U.S. oil prices end at highest in a week as EIA reports a nearly 10 million-barrel weekly drop in U.S. crude supplies

Oil futures climbed on Wednesday, with U.S. prices ending at their highest in a week, after official data show that domestic crude inventories fell by almost 10 million barrels last week, but domestic supplies of gasoline and distillates unexpectedly rose.

Prices had posted a decline on Tuesday, giving back a modest rise that followed a short-lived weekend rebellion in Russia by the Wagner Group mercenary force that raised questions about President Vladimir Putin’s grip on power.

Price action

  • West Texas Intermediate crude for August delivery


    rose $1.86, or nearly 2.8%, to settle at $69.56 a barrel on the New York Mercantile Exchange. That’s the highest for a front-month contract since June 21, according to Dow Jones Market Data.

  • August Brent crude
    gained $1.77, or almost 2.5%, to settle at $74.03 a barrel on ICE Futures Europe. September Brent

    the most actively traded contract, added $1.73, or 2.4%, at $74.24 a barrel.

  • Back on Nymex, July gasoline
    rose 3.4% to $2.60 a gallon, while July heating oil
    settled at $2.41 a gallon, up 0.3%.

  • July natural gas
    declined by 5.8% to end at $2.60 per million British thermal units on the contract’s expiration day, the lowest finish in a week.

Supply data

The Energy Information Administration on Wednesday reported that U.S. commercial crude inventories fell by 9.6 million barrels for the week ended June 23.

On average, analysts polled by S&P Global Commodity Insights expected a 4.8 million-barrel decline. The American Petroleum Institute late Tuesday reported a 2.4 million barrel drop in last week’s U.S. crude inventories, according to a source citing the data.

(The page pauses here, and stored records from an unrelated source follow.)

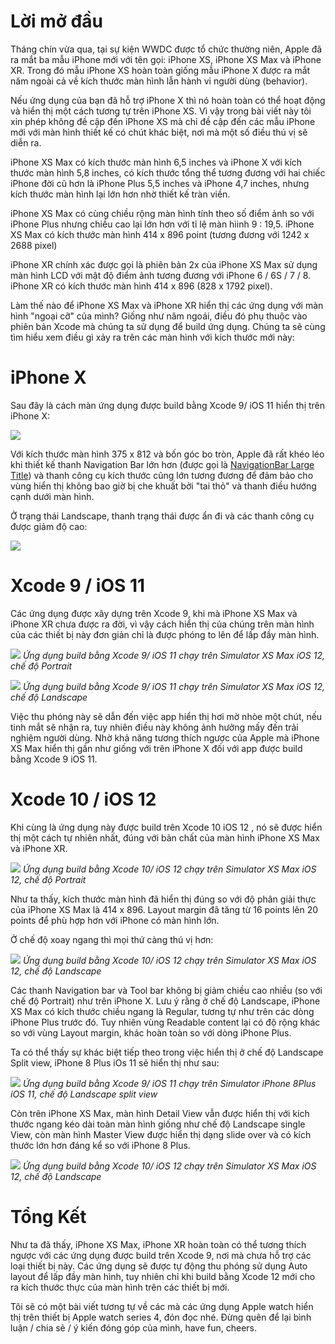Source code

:# Lời mở đầu
Tháng chín vừa qua, tại sự kiện WWDC được tổ chức thường niên, Apple đã ra mắt ba mẫu iPhone mới với tên gọi: iPhone  XS, iPhone XS Max và iPhone XR. Trong đó mẫu iPhone XS hoàn toàn giống mẫu iPhone X được ra mắt năm ngoài cả về kích thước màn hình lẫn hành vi người dùng (behavior). 

Nếu ứng dụng của bạn đã hỗ trợ iPhone X thì nó hoàn toàn có thể hoạt động và hiển thị một cách tương tự trên iPhone XS. Vì vậy trong bài viết này tôi xin phép không đề cập đến iPhone XS mà chỉ đề cập đến các mẫu iPhone mới với màn hình thiết kế có chút khác biệt, nơi mà một số điều thú vị sẽ diễn ra. 

iPhone XS Max có kích thước màn hình 6,5 inches và iPhone X với kích thước màn hình 5,8 inches, có kích thước tổng thể tương đương với hai chiếc iPhone đời cũ hơn là iPhone Plus 5,5 inches và iPhone 4,7 inches, nhưng kích thước màn hình lại lớn hơn nhờ thiết kế tràn viền.

iPhone XS Max có cùng chiều rộng màn hình tính theo số điểm ảnh so với iPhone Plus nhưng chiều cao lại lớn hơn với tỉ lệ màn hìinh 9 : 19,5. iPhone XS Max có kích thước màn hình 414 x 896 point (tương đương với 1242 x 2688 pixel)

iPhone XR chính xác được gọi là phiên bản 2x của iPhone XS Max sử dụng màn hình LCD với mật độ điểm ảnh tương đương với iPhone 6 / 6S / 7 / 8. iPhone XR có kích thước màn hình 414 x 896 (828 x 1792 pixel).

Làm thế nào để iPhone XS Max và iPhone XR hiển thị các ứng dụng với màn hình "ngoại cỡ" của mình? Giống như năm ngoái, điều đó phụ thuộc vào phiên bản Xcode mà chúng ta sử dụng để build ứng dụng. Chúng ta sẽ cùng tìm hiểu xem điều gì xảy ra trên các màn hình với kích thước mới này:

# iPhone X
Sau đây là cách màn ứng dụng được build bằng Xcode 9/ iOS 11 hiển thị trên  iPhone X:

![](https://images.viblo.asia/c7f2c589-50ce-48f3-a688-ad677bc9e1a8.png)

Với kích thước màn hình 375 x 812 và bốn góc bo tròn, Apple đã rất khéo léo khi thiết kế thanh Navigation Bar lớn hơn (được gọi là [NavigationBar Large Title](https://viblo.asia/p/ios-11-safe-area-layout-guide-va-large-titles-4dbZNgdvlYM)) và thanh công cụ kích thước cũng lớn tương đương để đảm bảo cho vùng hiển thị không bao giờ bị che khuất bởi "tai thỏ" và thanh điều hướng cạnh dưới màn hình.

Ở trạng thái Landscape, thanh trạng thái được ẩn đi và các thanh công cụ được giảm độ cao:

![](https://images.viblo.asia/10c42838-af17-43b8-9d75-fd8c6c415742.png)

# Xcode 9 / iOS 11
Các ứng dụng được xây dựng trên Xcode 9, khi mà iPhone XS Max và iPhone XR chưa được ra đời, vì vậy cách hiển thị  của chúng trên màn hình của các thiết bị này đơn giản chỉ là được phóng to lên để lấp đầy màn hình.

![](https://images.viblo.asia/8afdd224-a46a-4f00-a510-5b60eda3c964.png)
*Ứng dụng build bằng Xcode 9/ iOS 11 chạy trên Simulator XS Max iOS 12, chế độ Portrait*

![](https://images.viblo.asia/e50e693e-bd58-4457-85ce-1e9eb8b04e21.png)
*Ứng dụng build bằng Xcode 9/ iOS 11 chạy trên Simulator XS Max iOS 12, chế độ Landscape*

Việc thu phóng này sẽ dẫn đến việc app hiển thị hơi mờ nhòe một chút, nếu tinh mắt sẽ nhận ra, tuy nhiên điều này không ảnh hưởng mấy đến trải nghiệm người dùng. Nhờ khả năng tương thích ngược của Apple mà iPhone XS Max hiển thị gần như giống với trên iPhone X đối với app được build bằng Xcode 9 iOS 11.

# Xcode 10 / iOS 12
Khi cùng là ứng dụng này được build trên Xcode 10 iOS 12 , nó sẽ được hiển thị một cách tự nhiên nhất, đúng với bản chất của màn hình iPhone XS Max và iPhone XR.

![](https://images.viblo.asia/073b283c-bbcd-45d2-95fd-2496d5b5d887.png)
*Ứng dụng build bằng Xcode 10/ iOS 12 chạy trên Simulator XS Max iOS 12, chế độ Portrait*

Như ta thấy, kích thước màn hình đã hiển thị đúng so với độ phân giải thực của iPhone XS Max là 414 x 896. Layout margin đã tăng từ 16 points lên 20 points để phù hợp hơn với iPhone có màn hình lớn. 

Ở chế độ xoay ngang thì mọi thứ càng thú vị hơn:

![](https://images.viblo.asia/0fb94b72-a723-4e0d-993c-39f06787ce59.png)
*Ứng dụng build bằng Xcode 10/ iOS 12 chạy trên Simulator XS Max iOS 12, chế độ Landscape*

Các thanh Navigation bar và Tool bar không bị giảm chiều cao nhiều (so với chế độ Portrait) như trên iPhone X. Lưu ý rằng ở chế độ Landscape, iPhone XS Max có kích thước chiều ngang là Regular, tương tự như trên các dòng iPhone Plus trước đó. Tuy nhiên vùng Readable content lại có độ rộng khác so với vùng Layout margin, khác hoàn toàn so với dòng iPhone Plus.

Ta có thể thấy sự khác biệt tiếp theo trong việc hiển thị ở chế độ Landscape Split view, iPhone 8 Plus iOs 11 sẽ hiển thị như sau:

![](https://images.viblo.asia/7b18ac94-9696-47cf-a1c5-eedd76bba6f0.png)
*Ứng dụng build bằng Xcode 9/ iOS 11 chạy trên Simulator iPhone 8Plus iOS 11, chế độ Landscape split view*

Còn trên iPhone XS Max, màn hình Detail View vẫn được hiển thị với kích thước ngang kéo dài toàn màn hình giống như chế độ Landscape single View, còn màn hình Master View được hiển thị dạng slide over và có kích thước lớn hơn đáng kể so với iPhone 8 Plus.

![](https://images.viblo.asia/276cc9b9-689f-45e3-9b3e-254744557039.png)
*Ứng dụng build bằng Xcode 10/ iOS 12 chạy trên Simulator XS Max iOS 12, chế độ Landscape*

# Tổng Kết
Như ta đã thấy, iPhone XS Max, iPhone XR hoàn toàn có thể tương thích ngược với các ứng dụng được build trên Xcode 9, nơi mà chưa hỗ trợ các loại thiết bị này. Các ứng dụng sẽ được tự động thu phóng sử dụng Auto layout để lấp đầy màn hình, tuy nhiên chỉ khi build bằng Xcode 12 mới cho ra kích thước thực của màn hình trên các thiết bị mới.

Tôi sẽ có một bài viết tương tự về các mà các ứng dụng Apple watch hiển thị trên thiết bị Apple watch series 4, đón đọc nhé.
Đừng quên để lại bình luận / chia sẻ / ý kiến đóng góp của mình, have fun, cheers.
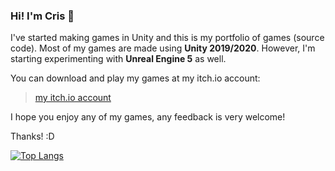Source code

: ### Hi! I'm Cris 🌵

I've started making games in Unity and this is my portfolio of games (source code). Most of my games are made using **Unity 2019/2020**. However, I'm starting experimenting with **Unreal Engine 5** as well.

You can download and play my games at my itch.io account:

> [my itch.io account](https://tmseldon.itch.io/) 

I hope you enjoy any of my games, any feedback is very welcome!

Thanks! :D

[![Top Langs](https://github-readme-stats.vercel.app/api/top-langs/?username=tmseldon&layout=compact&theme=gruvbox)](https://github.com/anuraghazra/github-readme-stats)


<!--
**tmseldon/tmseldon** is a ✨ _special_ ✨ repository because its `README.md` (this file) appears on your GitHub profile.

Here are some ideas to get you started:

- 🔭 I’m currently working on ...
- 🌱 I’m currently learning ...
- 👯 I’m looking to collaborate on ...
- 🤔 I’m looking for help with ...
- 💬 Ask me about ...
- 📫 How to reach me: ...
- 😄 Pronouns: ...
- ⚡ Fun fact: ...
-->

The crude supply draw was “primarily a reflection of strengthening exports and comes despite U.S. refining activity continuing to turn lower counter-seasonally,” said Troy Vincent, senior market analyst at DTN.

The EIA report showed weekly inventory gains of 600,000 barrels for gasoline and 100,000 barrels for distillates. Analysts had forecast weekly decreases of 1 million barrels for gasoline and 900,000 barrels for distillates.

Crude stocks at the Cushing, Okla., Nymex delivery hub edged up by 1.2 million barrels for the week, the EIA said, while stocks in the Strategic Petroleum Reserve fell by 1.4 million barrels.

A widening Brent-WTI price spread over the past six weeks is beginning to “translate into resurgent U.S. crude exports,” said DTN’s Vincent. U.S. crude exports are beginning to “trend higher once more after sliding lower over the past few months.”

Vincent said “it’s clear that there is growing global appetite for U.S. sour [oil] barrels following the Saudis announcing supply cuts and lifting OSPs [official selling prices] to a point that they’re largely pricing themselves out of the market.”

Other market drivers

Overall for oil, “it’s a bull-bear battle in a very small ring,” Phil Flynn, senior market analyst at The Price Futures Group told MarketWatch on Wednesday. It’s a “recession versus a supply squeeze.”

Traders are “trying to decide whether we are going into a recession based on price structure that suggests over supply, versus the possibility it is predicting supply tightness later this year,” he said, adding that the market has been very “sensitive to comments by central bank leaders.”

Read: Powell and peers vow to keep fighting inflation until there is evidence they’ve succeeded

On the supply side, the U.S. SPR has just one more release to go, and Saudi Arabia’s voluntary oil production cut goes into effect July 1, said Flynn. Also, there’s “talk that the Saudis are considering making the 1 million barrel a day cut permanent. That could lead to early July fireworks!”

Oil prices had finished a bit higher Monday as investors largely took in stride the brief mutiny that saw Wagner Group forces advance to within around 120 miles of Moscow before being called off by the group’s leader, Yevgeny Prigozhin on Saturday.

Crude fell back Tuesday, with oil unable to shake worries over the economic outlook. European central banks last week delivered a series of interest rate increases that stoked recession fears for the region.

With the eurozone, Great Britain and China “barely growing,” the demand outlook will continue to depress spot prices in the near term, said Peter Cardillo, chief market economist at Spartan Capital, in a note.

“We think spot [WTI] prices are now able to retest the $68 level, and if breached to the downside, $65 dollar oil should be expected,” he wrote.